Why the information overload? It may be because the column has become better known. It may also be because the people who alert us to stories – local journalists, freelances, councillors, whistleblowers and (the majority) members of the public – find email quick and easy. But email was around long before the turn of the century. There must be something else going on.
There are some clues. When telling a source that I don't think we'll have room for their tale, I often ask: “Have you tried the local paper?” The answers are frequently depressing. Yes, we tried the local weekly but they ignored us/they only print press releases/they said it was legally dangerous/the editor is a golfing pal of the council leader. Sometimes the source works for the local paper, but can't get anything mildly controversial past their editor.
[Disclaimer: many local and regional papers and reporters still do a terrific job at a time of increasing commercial pressures and dwindling resources, breaking good stories and holding local powers-that-be to account. And many of the stories that we run in Rotten Boroughs are followed up from local paper reports, which we acknowledge. So please don't all write in.]
I know at least three first-class regional reporters who in recent months have given up on trying to break “difficult” stories for their publications and have gone freelance or into PR.
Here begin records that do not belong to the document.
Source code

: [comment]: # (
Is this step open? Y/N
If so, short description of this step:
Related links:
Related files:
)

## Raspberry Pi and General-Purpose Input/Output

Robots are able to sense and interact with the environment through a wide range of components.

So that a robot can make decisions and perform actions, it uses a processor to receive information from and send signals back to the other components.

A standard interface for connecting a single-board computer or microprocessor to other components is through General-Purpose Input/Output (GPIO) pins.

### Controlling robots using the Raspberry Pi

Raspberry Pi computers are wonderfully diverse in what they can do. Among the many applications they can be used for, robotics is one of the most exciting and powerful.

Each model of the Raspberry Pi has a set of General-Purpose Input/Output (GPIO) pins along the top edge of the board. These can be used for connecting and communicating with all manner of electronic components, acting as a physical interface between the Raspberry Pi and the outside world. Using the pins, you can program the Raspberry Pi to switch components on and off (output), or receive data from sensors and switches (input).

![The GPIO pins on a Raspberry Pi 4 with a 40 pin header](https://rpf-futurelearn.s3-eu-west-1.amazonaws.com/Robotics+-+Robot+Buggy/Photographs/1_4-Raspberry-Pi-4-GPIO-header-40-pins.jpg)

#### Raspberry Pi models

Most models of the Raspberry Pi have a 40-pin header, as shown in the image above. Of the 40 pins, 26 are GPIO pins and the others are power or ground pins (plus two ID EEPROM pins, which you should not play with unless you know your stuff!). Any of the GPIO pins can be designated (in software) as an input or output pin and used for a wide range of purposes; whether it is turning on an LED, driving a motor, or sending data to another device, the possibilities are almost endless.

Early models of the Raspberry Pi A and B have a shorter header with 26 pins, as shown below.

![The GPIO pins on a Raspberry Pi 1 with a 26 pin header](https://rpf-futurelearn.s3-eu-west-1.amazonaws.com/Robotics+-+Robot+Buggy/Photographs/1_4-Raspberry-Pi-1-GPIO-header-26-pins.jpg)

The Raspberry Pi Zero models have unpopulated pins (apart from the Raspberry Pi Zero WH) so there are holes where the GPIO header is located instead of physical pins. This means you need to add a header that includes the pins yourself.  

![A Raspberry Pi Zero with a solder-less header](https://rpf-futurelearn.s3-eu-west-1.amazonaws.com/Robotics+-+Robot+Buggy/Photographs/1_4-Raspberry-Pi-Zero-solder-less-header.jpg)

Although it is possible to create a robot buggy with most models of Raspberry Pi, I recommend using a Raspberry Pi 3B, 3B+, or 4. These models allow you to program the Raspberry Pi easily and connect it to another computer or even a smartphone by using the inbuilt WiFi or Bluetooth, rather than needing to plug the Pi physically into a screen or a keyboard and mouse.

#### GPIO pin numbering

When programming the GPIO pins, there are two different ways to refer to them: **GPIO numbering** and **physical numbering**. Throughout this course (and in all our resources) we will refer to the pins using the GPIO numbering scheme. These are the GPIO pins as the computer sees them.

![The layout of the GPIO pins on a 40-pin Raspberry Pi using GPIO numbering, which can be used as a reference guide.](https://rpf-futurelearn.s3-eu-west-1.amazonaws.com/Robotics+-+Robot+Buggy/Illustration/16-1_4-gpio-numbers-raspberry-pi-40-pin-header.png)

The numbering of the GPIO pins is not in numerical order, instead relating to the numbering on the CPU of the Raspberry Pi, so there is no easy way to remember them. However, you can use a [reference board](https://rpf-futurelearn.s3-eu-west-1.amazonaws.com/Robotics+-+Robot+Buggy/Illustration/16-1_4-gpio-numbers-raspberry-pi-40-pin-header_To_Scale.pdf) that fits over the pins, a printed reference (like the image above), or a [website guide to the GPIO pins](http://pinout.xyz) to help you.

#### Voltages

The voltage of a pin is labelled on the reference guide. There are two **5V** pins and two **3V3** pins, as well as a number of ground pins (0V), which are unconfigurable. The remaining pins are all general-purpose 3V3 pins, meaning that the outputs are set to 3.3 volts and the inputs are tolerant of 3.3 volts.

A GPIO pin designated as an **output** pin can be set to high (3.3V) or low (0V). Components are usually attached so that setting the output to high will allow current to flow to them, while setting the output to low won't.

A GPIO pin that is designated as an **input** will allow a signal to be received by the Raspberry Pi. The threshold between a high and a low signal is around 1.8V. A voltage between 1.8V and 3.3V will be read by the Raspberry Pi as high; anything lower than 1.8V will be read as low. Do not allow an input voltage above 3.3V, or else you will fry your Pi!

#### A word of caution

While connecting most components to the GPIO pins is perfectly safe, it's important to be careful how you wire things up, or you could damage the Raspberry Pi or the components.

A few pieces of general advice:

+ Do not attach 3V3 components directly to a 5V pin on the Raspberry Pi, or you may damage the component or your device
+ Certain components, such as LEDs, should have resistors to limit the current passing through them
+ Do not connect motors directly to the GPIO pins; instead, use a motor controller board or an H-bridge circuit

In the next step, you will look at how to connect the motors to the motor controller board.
We come across an increasing number of stories that the local press really should have run first, but didn't. In late 2013 we had a tip that the then chief executive of Gloucester city council, Julian Wain, was in a legover situation with one of the council's managers. He instituted a management restructure, which resulted in his squeeze getting a grander title and a big pay rise, while her only rival for promotion was made redundant. The Gloucester Citizen had known about this for weeks, but did not run it until after the Eye had done so – and then cheekily claimed it as an exclusive until forced to climb down by angry online comments.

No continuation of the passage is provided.